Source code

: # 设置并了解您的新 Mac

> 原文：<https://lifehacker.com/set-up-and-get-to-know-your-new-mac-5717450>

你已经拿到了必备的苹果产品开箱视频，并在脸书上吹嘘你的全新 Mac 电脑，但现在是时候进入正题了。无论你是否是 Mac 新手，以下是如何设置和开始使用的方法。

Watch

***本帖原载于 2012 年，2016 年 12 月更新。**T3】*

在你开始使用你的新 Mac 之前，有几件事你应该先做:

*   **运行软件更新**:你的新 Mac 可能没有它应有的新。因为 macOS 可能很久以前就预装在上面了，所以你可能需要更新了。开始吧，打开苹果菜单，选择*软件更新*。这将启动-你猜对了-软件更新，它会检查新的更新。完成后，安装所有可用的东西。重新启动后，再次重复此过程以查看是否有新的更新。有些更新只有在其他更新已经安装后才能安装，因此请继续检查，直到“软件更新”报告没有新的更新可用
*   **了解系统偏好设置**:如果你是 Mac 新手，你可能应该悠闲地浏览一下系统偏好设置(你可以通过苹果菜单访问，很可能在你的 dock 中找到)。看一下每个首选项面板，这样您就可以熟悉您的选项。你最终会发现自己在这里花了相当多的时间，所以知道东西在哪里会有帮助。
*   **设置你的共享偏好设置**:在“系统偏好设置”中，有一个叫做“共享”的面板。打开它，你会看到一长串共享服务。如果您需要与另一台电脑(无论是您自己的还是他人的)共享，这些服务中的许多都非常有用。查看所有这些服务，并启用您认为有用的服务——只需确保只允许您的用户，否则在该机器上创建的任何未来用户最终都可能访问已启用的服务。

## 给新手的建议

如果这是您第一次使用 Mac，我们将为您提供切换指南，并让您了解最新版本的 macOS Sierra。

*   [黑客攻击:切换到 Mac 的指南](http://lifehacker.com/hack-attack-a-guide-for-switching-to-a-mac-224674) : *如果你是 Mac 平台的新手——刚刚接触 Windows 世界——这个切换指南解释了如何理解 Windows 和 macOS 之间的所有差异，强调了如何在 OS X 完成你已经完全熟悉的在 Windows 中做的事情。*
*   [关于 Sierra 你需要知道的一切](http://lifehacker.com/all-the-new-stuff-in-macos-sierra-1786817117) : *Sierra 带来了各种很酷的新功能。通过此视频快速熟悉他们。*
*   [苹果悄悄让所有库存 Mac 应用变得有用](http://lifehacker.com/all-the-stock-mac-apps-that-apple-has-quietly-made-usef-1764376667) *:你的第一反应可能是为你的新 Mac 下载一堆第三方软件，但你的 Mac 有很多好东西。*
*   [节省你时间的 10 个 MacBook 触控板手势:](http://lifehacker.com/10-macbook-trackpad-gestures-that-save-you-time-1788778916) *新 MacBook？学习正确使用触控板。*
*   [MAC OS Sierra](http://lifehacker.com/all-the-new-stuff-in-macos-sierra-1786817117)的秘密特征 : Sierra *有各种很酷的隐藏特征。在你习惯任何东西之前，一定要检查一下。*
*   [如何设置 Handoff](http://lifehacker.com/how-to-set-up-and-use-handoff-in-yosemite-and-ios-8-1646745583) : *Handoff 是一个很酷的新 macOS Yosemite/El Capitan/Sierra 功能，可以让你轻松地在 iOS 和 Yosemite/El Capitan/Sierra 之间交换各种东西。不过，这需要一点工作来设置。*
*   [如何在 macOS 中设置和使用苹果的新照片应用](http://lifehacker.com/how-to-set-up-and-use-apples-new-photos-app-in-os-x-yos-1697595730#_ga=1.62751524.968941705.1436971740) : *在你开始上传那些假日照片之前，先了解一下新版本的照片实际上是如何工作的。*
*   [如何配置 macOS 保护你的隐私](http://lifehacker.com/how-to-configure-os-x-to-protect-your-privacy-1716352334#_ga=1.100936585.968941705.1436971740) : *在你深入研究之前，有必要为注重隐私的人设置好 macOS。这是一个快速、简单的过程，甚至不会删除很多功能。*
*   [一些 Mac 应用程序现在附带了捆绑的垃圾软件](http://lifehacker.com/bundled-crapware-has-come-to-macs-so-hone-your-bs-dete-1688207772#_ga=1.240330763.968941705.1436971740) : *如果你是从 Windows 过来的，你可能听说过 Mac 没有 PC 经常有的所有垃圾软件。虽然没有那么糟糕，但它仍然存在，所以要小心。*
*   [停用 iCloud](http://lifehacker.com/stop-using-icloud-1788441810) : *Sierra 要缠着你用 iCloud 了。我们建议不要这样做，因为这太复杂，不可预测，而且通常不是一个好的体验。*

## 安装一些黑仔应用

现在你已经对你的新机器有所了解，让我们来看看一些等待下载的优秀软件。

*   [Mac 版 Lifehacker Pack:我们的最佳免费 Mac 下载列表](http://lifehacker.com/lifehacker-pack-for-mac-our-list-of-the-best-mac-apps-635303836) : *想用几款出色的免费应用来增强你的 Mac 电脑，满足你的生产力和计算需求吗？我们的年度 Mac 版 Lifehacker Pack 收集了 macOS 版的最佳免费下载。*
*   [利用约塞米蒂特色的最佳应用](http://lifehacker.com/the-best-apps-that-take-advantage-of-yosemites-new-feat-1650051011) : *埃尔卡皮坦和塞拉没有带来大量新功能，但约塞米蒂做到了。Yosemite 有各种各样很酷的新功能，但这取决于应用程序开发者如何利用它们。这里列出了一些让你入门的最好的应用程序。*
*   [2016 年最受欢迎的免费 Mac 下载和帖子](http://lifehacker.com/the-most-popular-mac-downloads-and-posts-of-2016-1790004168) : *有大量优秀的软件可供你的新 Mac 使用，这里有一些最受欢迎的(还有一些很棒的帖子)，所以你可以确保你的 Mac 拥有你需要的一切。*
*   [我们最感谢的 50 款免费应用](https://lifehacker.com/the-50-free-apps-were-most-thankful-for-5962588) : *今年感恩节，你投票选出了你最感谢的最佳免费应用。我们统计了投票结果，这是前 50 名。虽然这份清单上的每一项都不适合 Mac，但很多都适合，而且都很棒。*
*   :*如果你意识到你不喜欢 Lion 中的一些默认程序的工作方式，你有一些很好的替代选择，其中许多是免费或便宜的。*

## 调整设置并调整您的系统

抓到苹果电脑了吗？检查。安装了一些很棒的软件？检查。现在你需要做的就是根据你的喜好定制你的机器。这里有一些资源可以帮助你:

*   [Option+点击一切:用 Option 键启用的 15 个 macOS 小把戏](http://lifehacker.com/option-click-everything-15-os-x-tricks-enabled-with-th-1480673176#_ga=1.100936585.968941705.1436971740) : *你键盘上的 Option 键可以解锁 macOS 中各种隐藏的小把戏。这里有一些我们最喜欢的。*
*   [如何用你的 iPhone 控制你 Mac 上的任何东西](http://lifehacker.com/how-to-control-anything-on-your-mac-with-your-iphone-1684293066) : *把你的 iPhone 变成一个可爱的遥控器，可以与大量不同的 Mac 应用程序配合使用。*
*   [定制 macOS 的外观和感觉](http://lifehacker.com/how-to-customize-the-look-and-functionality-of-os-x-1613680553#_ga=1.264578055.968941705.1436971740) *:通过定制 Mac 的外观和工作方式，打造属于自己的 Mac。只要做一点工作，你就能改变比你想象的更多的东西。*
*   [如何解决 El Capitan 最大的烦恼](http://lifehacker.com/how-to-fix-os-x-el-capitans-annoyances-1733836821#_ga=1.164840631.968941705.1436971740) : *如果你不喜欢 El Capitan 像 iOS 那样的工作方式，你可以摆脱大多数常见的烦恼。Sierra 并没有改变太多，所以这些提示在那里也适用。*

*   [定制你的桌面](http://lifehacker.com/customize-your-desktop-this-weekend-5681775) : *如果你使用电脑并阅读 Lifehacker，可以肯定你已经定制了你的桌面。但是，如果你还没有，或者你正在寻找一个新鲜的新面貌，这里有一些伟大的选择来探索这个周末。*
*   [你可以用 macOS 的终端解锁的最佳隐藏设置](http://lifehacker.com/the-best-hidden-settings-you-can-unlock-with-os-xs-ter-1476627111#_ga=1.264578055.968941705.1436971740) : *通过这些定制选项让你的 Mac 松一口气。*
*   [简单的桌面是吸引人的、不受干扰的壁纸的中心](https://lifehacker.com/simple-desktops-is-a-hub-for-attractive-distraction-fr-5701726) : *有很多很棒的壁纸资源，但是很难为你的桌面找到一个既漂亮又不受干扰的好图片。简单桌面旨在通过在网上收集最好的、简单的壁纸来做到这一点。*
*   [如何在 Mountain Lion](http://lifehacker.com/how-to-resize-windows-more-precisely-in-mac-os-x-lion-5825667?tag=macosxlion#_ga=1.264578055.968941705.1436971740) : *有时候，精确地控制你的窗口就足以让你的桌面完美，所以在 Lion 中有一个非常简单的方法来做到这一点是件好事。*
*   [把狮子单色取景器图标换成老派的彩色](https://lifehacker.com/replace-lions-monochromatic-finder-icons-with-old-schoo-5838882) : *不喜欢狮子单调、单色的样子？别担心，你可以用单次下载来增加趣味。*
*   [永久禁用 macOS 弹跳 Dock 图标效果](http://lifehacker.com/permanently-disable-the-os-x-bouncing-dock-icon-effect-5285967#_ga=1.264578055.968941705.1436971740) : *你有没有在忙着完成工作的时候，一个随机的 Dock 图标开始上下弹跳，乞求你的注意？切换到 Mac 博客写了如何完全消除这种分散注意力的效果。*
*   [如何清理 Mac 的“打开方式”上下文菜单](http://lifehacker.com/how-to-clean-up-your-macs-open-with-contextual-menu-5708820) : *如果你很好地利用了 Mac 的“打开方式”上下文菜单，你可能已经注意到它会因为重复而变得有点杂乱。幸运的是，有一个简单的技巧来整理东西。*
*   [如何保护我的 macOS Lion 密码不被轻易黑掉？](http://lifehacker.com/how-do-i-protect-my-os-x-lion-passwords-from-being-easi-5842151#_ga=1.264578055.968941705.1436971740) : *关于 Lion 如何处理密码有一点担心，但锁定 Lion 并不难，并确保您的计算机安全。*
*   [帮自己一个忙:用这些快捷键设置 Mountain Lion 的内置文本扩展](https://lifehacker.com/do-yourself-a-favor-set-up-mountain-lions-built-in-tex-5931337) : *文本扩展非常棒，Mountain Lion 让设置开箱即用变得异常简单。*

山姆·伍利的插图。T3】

------------------------------------------------------------

* Task to carry out: Each line from the start of the listing above through the line containing "[节省你时间的 10 个" should be copied exactly, please, with no other lines added.

* Task response:
Source code

: # 设置并了解您的新 Mac

> 原文：<https://lifehacker.com/set-up-and-get-to-know-your-new-mac-5717450>

你已经拿到了必备的苹果产品开箱视频，并在脸书上吹嘘你的全新 Mac 电脑，但现在是时候进入正题了。无论你是否是 Mac 新手，以下是如何设置和开始使用的方法。

Watch

***本帖原载于 2012 年，2016 年 12 月更新。**T3】*

在你开始使用你的新 Mac 之前，有几件事你应该先做:

*   **运行软件更新**:你的新 Mac 可能没有它应有的新。因为 macOS 可能很久以前就预装在上面了，所以你可能需要更新了。开始吧，打开苹果菜单，选择*软件更新*。这将启动-你猜对了-软件更新，它会检查新的更新。完成后，安装所有可用的东西。重新启动后，再次重复此过程以查看是否有新的更新。有些更新只有在其他更新已经安装后才能安装，因此请继续检查，直到“软件更新”报告没有新的更新可用
*   **了解系统偏好设置**:如果你是 Mac 新手，你可能应该悠闲地浏览一下系统偏好设置(你可以通过苹果菜单访问，很可能在你的 dock 中找到)。看一下每个首选项面板，这样您就可以熟悉您的选项。你最终会发现自己在这里花了相当多的时间，所以知道东西在哪里会有帮助。
*   **设置你的共享偏好设置**:在“系统偏好设置”中，有一个叫做“共享”的面板。打开它，你会看到一长串共享服务。如果您需要与另一台电脑(无论是您自己的还是他人的)共享，这些服务中的许多都非常有用。查看所有这些服务，并启用您认为有用的服务——只需确保只允许您的用户，否则在该机器上创建的任何未来用户最终都可能访问已启用的服务。

## 给新手的建议

如果这是您第一次使用 Mac，我们将为您提供切换指南，并让您了解最新版本的 macOS Sierra。

*   [黑客攻击:切换到 Mac 的指南](http://lifehacker.com/hack-attack-a-guide-for-switching-to-a-mac-224674) : *如果你是 Mac 平台的新手——刚刚接触 Windows 世界——这个切换指南解释了如何理解 Windows 和 macOS 之间的所有差异，强调了如何在 OS X 完成你已经完全熟悉的在 Windows 中做的事情。*
*   [关于 Sierra 你需要知道的一切](http://lifehacker.com/all-the-new-stuff-in-macos-sierra-1786817117) : *Sierra 带来了各种很酷的新功能。通过此视频快速熟悉他们。*
*   [苹果悄悄让所有库存 Mac 应用变得有用](http://lifehacker.com/all-the-stock-mac-apps-that-apple-has-quietly-made-usef-1764376667) *:你的第一反应可能是为你的新 Mac 下载一堆第三方软件，但你的 Mac 有很多好东西。*
*   [节省你时间的 10 个 MacBook 触控板手势:](http://lifehacker.com/10-macbook-trackpad-gestures-that-save-you-time-1788778916) *新 MacBook？学习正确使用触控板。*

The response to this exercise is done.